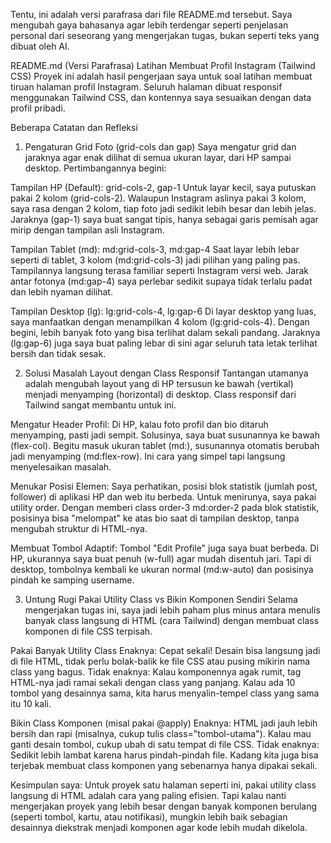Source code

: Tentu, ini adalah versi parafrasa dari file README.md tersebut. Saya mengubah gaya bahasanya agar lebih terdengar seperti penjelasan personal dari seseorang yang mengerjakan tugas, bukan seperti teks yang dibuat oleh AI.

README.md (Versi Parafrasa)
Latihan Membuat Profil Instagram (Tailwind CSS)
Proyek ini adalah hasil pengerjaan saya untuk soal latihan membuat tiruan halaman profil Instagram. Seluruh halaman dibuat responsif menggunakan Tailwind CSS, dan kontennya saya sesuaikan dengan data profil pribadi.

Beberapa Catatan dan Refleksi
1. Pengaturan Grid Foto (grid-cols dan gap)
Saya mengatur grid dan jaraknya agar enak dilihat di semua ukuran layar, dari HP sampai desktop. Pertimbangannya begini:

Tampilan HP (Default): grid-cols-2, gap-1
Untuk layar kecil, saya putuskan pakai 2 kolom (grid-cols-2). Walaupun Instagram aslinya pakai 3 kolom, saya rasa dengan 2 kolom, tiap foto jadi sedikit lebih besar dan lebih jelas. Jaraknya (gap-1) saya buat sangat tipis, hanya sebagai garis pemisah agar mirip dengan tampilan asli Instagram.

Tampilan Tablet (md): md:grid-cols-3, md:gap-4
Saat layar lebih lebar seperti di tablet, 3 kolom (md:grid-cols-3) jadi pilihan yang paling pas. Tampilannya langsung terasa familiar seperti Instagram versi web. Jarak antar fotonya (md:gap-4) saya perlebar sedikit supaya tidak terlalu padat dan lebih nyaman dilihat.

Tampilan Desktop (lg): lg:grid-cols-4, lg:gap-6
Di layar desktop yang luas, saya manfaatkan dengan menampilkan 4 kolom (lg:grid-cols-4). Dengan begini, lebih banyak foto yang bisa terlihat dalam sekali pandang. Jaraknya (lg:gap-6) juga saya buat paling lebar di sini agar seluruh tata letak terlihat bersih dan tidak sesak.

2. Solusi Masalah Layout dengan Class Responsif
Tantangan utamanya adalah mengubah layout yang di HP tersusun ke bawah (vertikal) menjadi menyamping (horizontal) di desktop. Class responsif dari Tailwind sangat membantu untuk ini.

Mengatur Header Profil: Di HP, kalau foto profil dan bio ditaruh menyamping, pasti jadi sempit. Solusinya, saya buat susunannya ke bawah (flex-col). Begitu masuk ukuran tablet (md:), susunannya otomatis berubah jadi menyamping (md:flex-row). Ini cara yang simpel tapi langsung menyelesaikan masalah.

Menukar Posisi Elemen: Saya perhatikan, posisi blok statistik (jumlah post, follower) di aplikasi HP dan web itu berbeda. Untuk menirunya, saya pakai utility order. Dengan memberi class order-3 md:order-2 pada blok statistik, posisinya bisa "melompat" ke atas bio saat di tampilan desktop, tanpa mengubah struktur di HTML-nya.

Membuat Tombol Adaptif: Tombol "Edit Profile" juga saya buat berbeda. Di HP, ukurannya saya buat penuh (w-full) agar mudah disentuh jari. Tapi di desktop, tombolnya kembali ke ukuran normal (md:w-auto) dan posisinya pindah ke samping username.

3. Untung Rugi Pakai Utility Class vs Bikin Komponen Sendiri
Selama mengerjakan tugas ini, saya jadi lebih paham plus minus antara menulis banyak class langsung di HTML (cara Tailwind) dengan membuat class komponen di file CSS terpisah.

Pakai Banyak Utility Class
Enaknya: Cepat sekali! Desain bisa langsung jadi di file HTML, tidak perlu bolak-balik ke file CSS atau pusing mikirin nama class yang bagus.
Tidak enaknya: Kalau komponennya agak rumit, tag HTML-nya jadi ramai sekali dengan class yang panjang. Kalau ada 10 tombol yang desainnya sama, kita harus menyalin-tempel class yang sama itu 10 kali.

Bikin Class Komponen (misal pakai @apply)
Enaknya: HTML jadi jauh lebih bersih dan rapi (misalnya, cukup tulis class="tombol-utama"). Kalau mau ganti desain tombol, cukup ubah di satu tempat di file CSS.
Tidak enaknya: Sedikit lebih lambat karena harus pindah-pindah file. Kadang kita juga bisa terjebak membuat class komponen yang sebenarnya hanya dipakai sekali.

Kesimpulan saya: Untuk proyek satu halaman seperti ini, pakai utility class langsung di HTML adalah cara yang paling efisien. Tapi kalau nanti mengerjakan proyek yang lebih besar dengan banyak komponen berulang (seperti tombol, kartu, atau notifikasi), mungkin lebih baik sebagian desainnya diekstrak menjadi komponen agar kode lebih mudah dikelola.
---
** WHAT THE TASK REQUIRES **
Everything above from the line containing "Proyek ini adalah" down to the line containing "Saya mengatur grid" should be copied exactly, both end lines included, and nothing else.

** RESULT BELOW **
Proyek ini adalah hasil pengerjaan saya untuk soal latihan membuat tiruan halaman profil Instagram. Seluruh halaman dibuat responsif menggunakan Tailwind CSS, dan kontennya saya sesuaikan dengan data profil pribadi.

Beberapa Catatan dan Refleksi
1. Pengaturan Grid Foto (grid-cols dan gap)
Saya mengatur grid dan jaraknya agar enak dilihat di semua ukuran layar, dari HP sampai desktop. Pertimbangannya begini:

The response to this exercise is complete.